WORK TASK:
Repeat the data exactly, please; no pictures belong in the copy.

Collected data
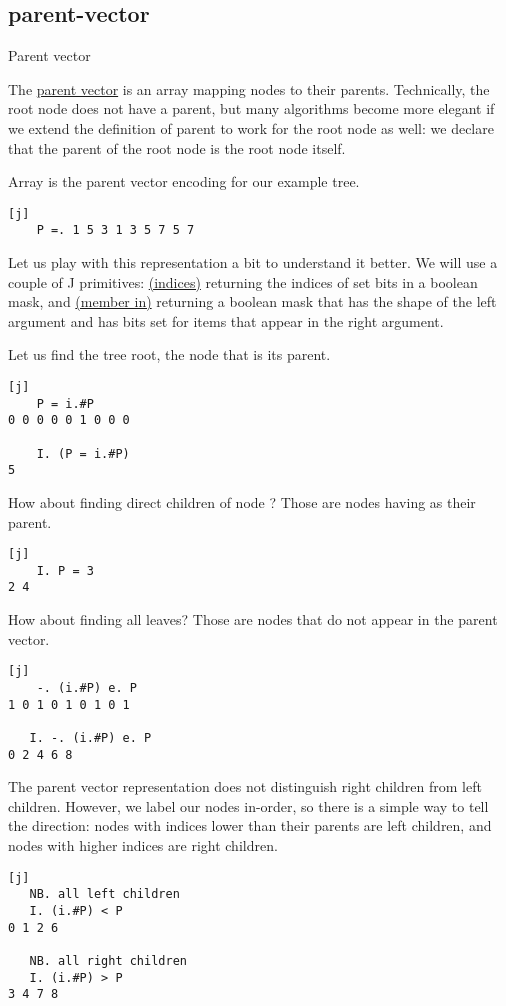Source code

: \documentclass{article}
\begin{document}
\subsection{parent-vector}{Parent vector}

The \href{https://dl.acm.org/doi/10.1145/586058.586060}{parent vector} is an array mapping nodes to their parents.
Technically, the root node does not have a parent, but many algorithms become more elegant if we extend the definition of parent to work for the root node as well: we declare that the parent of the root node is the root node itself.

Array  is the parent vector encoding for our example tree.
\begin{verbatim}[j]
    P =. 1 5 3 1 3 5 7 5 7
\end{verbatim}

Let us play with this representation a bit to understand it better.
We will use a couple of J primitives: \href{https://code.jsoftware.com/wiki/Vocabulary/icapdot}{ (indices)} returning the indices of set bits in a boolean mask, and \href{https://code.jsoftware.com/wiki/Vocabulary/edot#dyadic}{ (member in)} returning a boolean mask that has the shape of the left argument and has bits set for items that appear in the right argument.

Let us find the tree root, the node that is its parent.
\begin{verbatim}[j]
    P = i.#P
0 0 0 0 0 1 0 0 0

    I. (P = i.#P)
5
\end{verbatim}

How about finding direct children of node ?
Those are nodes having  as their parent.
\begin{verbatim}[j]
    I. P = 3
2 4
\end{verbatim}

How about finding all leaves?
Those are nodes that do not appear in the parent vector.
\begin{verbatim}[j]
    -. (i.#P) e. P
1 0 1 0 1 0 1 0 1

   I. -. (i.#P) e. P
0 2 4 6 8
\end{verbatim}

The parent vector representation does not distinguish right children from left children.
However, we label our nodes in-order, so there is a simple way to tell the direction: nodes with indices lower than their parents are left children, and nodes with higher indices are right children.
\begin{verbatim}[j]
   NB. all left children
   I. (i.#P) < P
0 1 2 6

   NB. all right children
   I. (i.#P) > P
3 4 7 8
\end{verbatim}
\end{document}

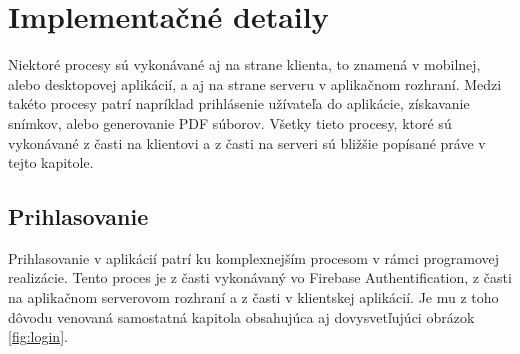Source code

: \section{Implementačné detaily}
Niektoré procesy sú vykonávané aj na strane klienta, to znamená v mobilnej, alebo desktopovej aplikácií, a aj na strane serveru v aplikačnom rozhraní. Medzi takéto procesy patrí napríklad prihlásenie užívateľa do aplikácie, získavanie snímkov, alebo generovanie PDF súborov. Všetky tieto procesy, ktoré sú vykonávané z časti na klientovi a z časti na serveri sú bližšie popísané práve v tejto kapitole.

\subsection{Prihlasovanie}
Prihlasovanie v aplikácií patrí ku komplexnejším procesom v rámci programovej realizácie. Tento proces je z časti vykonávaný vo Firebase Authentification, z časti na aplikačnom serverovom rozhraní a z časti v klientskej aplikácií. Je mu z toho dôvodu venovaná samostatná kapitola obsahujúca aj dovysvetľujúci obrázok \ref{fig:login}.

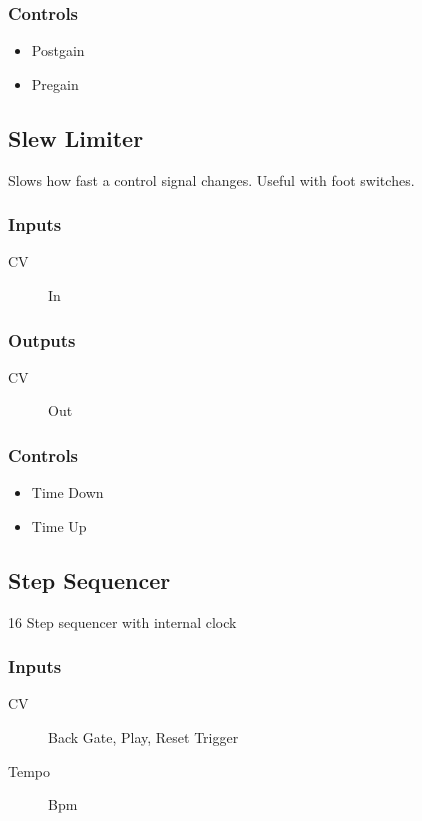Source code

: \subsubsection{Controls}
\begin{itemize}
\item Postgain
\item Pregain
\end{itemize}

\subsection{Slew Limiter}

Slows how fast a control signal changes. Useful with foot switches.



\subsubsection{Inputs}
\begin{description}
\item [CV] In
\end{description}

\subsubsection{Outputs}
\begin{description}
\item [CV] Out
\end{description}

\subsubsection{Controls}
\begin{itemize}
\item Time Down
\item Time Up
\end{itemize}

\subsection{Step Sequencer}

16 Step sequencer with internal clock



\subsubsection{Inputs}
\begin{description}
\item [CV] Back Gate, Play, Reset Trigger
\item [Tempo] Bpm
\end{description}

RESULT FOR THIS TASK:
Source code

: \documentclass{article}
\begin{document}
\subsection{parent-vector}{Parent vector}

The \href{https://dl.acm.org/doi/10.1145/586058.586060}{parent vector} is an array mapping nodes to their parents.
Technically, the root node does not have a parent, but many algorithms become more elegant if we extend the definition of parent to work for the root node as well: we declare that the parent of the root node is the root node itself.

Array  is the parent vector encoding for our example tree.
\begin{verbatim}[j]
    P =. 1 5 3 1 3 5 7 5 7
\end{verbatim}

Let us play with this representation a bit to understand it better.
We will use a couple of J primitives: \href{https://code.jsoftware.com/wiki/Vocabulary/icapdot}{ (indices)} returning the indices of set bits in a boolean mask, and \href{https://code.jsoftware.com/wiki/Vocabulary/edot#dyadic}{ (member in)} returning a boolean mask that has the shape of the left argument and has bits set for items that appear in the right argument.

Let us find the tree root, the node that is its parent.
\begin{verbatim}[j]
    P = i.#P
0 0 0 0 0 1 0 0 0

    I. (P = i.#P)
5
\end{verbatim}

How about finding direct children of node ?
Those are nodes having  as their parent.
\begin{verbatim}[j]
    I. P = 3
2 4
\end{verbatim}

How about finding all leaves?
Those are nodes that do not appear in the parent vector.
\begin{verbatim}[j]
    -. (i.#P) e. P
1 0 1 0 1 0 1 0 1

   I. -. (i.#P) e. P
0 2 4 6 8
\end{verbatim}

The parent vector representation does not distinguish right children from left children.
However, we label our nodes in-order, so there is a simple way to tell the direction: nodes with indices lower than their parents are left children, and nodes with higher indices are right children.
\begin{verbatim}[j]
   NB. all left children
   I. (i.#P) < P
0 1 2 6

   NB. all right children
   I. (i.#P) > P
3 4 7 8
\end{verbatim}
\end{document}

Source code

: \section{Implementačné detaily}
Niektoré procesy sú vykonávané aj na strane klienta, to znamená v mobilnej, alebo desktopovej aplikácií, a aj na strane serveru v aplikačnom rozhraní. Medzi takéto procesy patrí napríklad prihlásenie užívateľa do aplikácie, získavanie snímkov, alebo generovanie PDF súborov. Všetky tieto procesy, ktoré sú vykonávané z časti na klientovi a z časti na serveri sú bližšie popísané práve v tejto kapitole.

\subsection{Prihlasovanie}
Prihlasovanie v aplikácií patrí ku komplexnejším procesom v rámci programovej realizácie. Tento proces je z časti vykonávaný vo Firebase Authentification, z časti na aplikačnom serverovom rozhraní a z časti v klientskej aplikácií. Je mu z toho dôvodu venovaná samostatná kapitola obsahujúca aj dovysvetľujúci obrázok \ref{fig:login}.

Source code

: \subsubsection{Controls}
\begin{itemize}
\item Postgain
\item Pregain
\end{itemize}

\subsection{Slew Limiter}

Slows how fast a control signal changes. Useful with foot switches.



\subsubsection{Inputs}
\begin{description}
\item [CV] In
\end{description}

\subsubsection{Outputs}
\begin{description}
\item [CV] Out
\end{description}

\subsubsection{Controls}
\begin{itemize}
\item Time Down
\item Time Up
\end{itemize}

\subsection{Step Sequencer}

16 Step sequencer with internal clock



\subsubsection{Inputs}
\begin{description}
\item [CV] Back Gate, Play, Reset Trigger
\item [Tempo] Bpm
\end{description}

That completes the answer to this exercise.